→ Exercise brief: Below are some records; copy them word for word and drop the pictures.

-.-.-

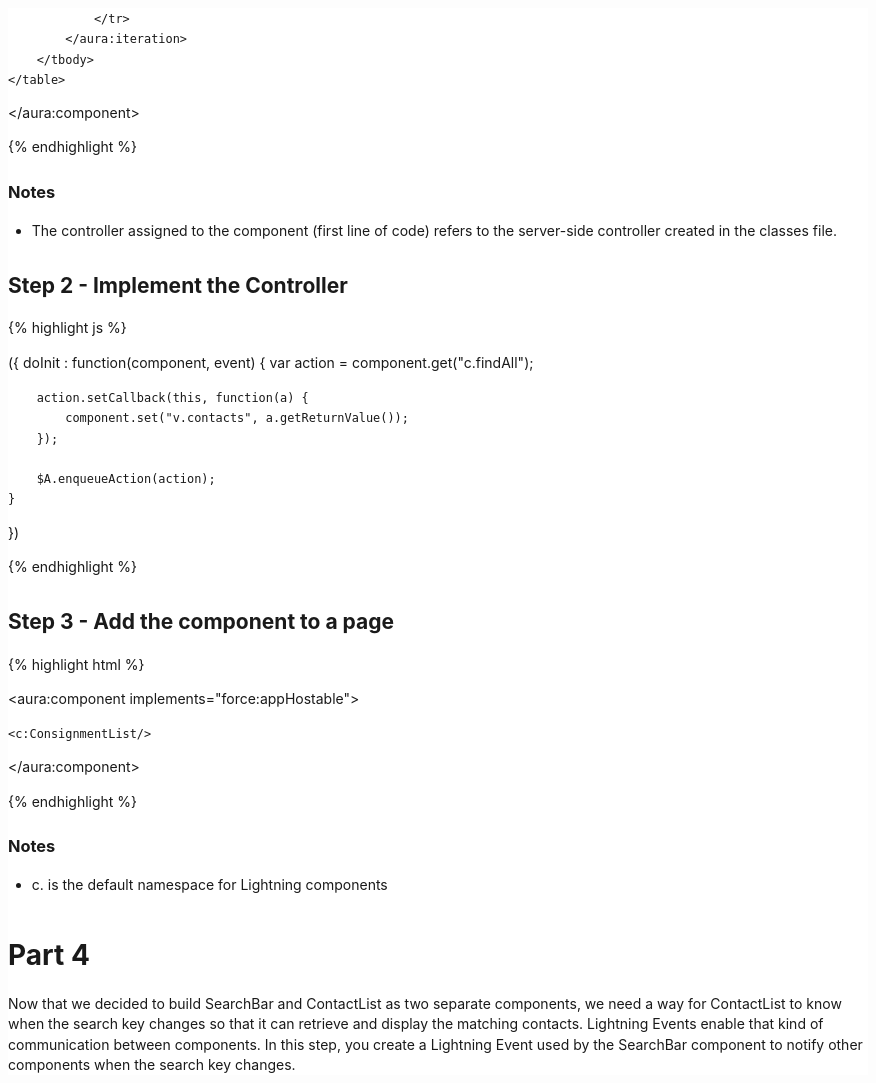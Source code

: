                </tr>
            </aura:iteration>
        </tbody>
    </table>

</aura:component>

{% endhighlight %}

### Notes
- The controller assigned to the component (first line of code) refers to the server-side controller created in the classes file.

## Step 2 - Implement the Controller

{% highlight js %}

({
    doInit : function(component, event) {
        var action = component.get("c.findAll");

        action.setCallback(this, function(a) {
            component.set("v.contacts", a.getReturnValue());
        });

        $A.enqueueAction(action);
    }
})

{% endhighlight %}

## Step 3 - Add the component to a page

{% highlight html %}

<aura:component implements="force:appHostable">

    <c:ConsignmentList/>

</aura:component>

{% endhighlight %}

### Notes
- c. is the default namespace for Lightning components

# Part 4

Now that we decided to build SearchBar and ContactList as two separate components, we need a way for ContactList to know when the search key changes so that it can retrieve and display the matching contacts. Lightning Events enable that kind of communication between components. In this step, you create a Lightning Event used by the SearchBar component to notify other components when the search key changes.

-.-.-

→ Solution for this task:
Source code

:                </tr>
            </aura:iteration>
        </tbody>
    </table>

</aura:component>

{% endhighlight %}

### Notes
- The controller assigned to the component (first line of code) refers to the server-side controller created in the classes file.

## Step 2 - Implement the Controller

{% highlight js %}

({
    doInit : function(component, event) {
        var action = component.get("c.findAll");

        action.setCallback(this, function(a) {
            component.set("v.contacts", a.getReturnValue());
        });

        $A.enqueueAction(action);
    }
})

{% endhighlight %}

## Step 3 - Add the component to a page

{% highlight html %}

<aura:component implements="force:appHostable">

    <c:ConsignmentList/>

</aura:component>

{% endhighlight %}

### Notes
- c. is the default namespace for Lightning components

# Part 4

Now that we decided to build SearchBar and ContactList as two separate components, we need a way for ContactList to know when the search key changes so that it can retrieve and display the matching contacts. Lightning Events enable that kind of communication between components. In this step, you create a Lightning Event used by the SearchBar component to notify other components when the search key changes.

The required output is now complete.